> [What you need to do] Copy out each line of the data below in which the string "基于角色和企业" appears.

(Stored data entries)
········

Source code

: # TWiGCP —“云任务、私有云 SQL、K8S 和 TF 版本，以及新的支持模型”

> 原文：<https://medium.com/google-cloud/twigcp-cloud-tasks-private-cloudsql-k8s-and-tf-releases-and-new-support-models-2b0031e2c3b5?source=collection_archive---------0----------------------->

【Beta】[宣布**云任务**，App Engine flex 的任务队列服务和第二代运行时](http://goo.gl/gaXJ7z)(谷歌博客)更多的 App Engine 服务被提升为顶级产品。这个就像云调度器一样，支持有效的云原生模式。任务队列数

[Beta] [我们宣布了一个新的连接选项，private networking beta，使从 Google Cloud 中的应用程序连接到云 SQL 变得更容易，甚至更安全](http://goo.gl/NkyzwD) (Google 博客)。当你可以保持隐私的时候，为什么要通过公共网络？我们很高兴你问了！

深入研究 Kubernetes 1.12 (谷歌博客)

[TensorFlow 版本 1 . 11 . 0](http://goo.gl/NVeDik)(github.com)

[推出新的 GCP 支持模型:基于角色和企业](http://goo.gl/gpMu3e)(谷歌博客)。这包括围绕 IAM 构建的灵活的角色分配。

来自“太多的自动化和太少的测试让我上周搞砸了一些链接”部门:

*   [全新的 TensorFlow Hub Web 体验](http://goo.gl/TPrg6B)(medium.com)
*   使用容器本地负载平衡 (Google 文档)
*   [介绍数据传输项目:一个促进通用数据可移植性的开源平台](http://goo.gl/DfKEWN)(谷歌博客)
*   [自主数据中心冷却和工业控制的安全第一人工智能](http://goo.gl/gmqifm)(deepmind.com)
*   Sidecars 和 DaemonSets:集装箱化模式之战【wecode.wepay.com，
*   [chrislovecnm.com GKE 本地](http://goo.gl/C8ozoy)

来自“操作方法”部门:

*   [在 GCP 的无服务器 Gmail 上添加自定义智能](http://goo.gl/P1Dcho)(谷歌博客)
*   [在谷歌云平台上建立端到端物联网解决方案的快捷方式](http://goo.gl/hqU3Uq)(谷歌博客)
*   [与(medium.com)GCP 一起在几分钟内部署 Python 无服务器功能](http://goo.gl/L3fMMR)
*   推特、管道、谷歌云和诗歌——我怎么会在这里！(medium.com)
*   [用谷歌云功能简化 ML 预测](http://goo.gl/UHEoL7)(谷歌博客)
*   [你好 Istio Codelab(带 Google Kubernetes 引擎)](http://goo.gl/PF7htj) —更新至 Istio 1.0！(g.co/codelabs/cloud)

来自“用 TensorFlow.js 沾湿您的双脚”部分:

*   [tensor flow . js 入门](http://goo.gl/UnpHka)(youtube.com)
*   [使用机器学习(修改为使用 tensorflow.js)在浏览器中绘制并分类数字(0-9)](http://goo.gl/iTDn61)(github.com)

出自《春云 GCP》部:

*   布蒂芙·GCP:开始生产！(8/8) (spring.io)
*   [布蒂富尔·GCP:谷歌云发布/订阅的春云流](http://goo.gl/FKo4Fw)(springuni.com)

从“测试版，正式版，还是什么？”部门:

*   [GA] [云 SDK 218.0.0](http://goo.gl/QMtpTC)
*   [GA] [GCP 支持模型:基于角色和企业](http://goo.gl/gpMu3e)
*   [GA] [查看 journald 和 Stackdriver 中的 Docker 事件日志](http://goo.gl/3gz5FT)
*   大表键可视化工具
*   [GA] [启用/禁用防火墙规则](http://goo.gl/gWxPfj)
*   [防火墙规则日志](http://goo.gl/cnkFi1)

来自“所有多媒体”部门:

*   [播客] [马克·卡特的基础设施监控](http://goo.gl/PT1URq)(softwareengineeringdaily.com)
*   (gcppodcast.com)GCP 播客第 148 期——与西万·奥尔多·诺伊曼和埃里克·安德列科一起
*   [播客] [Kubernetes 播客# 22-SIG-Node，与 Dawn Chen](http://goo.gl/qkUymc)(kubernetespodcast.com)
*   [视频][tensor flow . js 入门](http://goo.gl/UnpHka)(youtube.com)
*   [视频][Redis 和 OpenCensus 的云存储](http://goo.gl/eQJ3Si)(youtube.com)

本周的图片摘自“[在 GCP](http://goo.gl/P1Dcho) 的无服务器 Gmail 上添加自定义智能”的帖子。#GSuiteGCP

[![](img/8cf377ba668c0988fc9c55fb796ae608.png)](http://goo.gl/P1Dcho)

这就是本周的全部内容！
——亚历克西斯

········

> [Worked solution]
[推出新的 GCP 支持模型:基于角色和企业](http://goo.gl/gpMu3e)(谷歌博客)。这包括围绕 IAM 构建的灵活的角色分配。
*   [GA] [GCP 支持模型:基于角色和企业](http://goo.gl/gpMu3e)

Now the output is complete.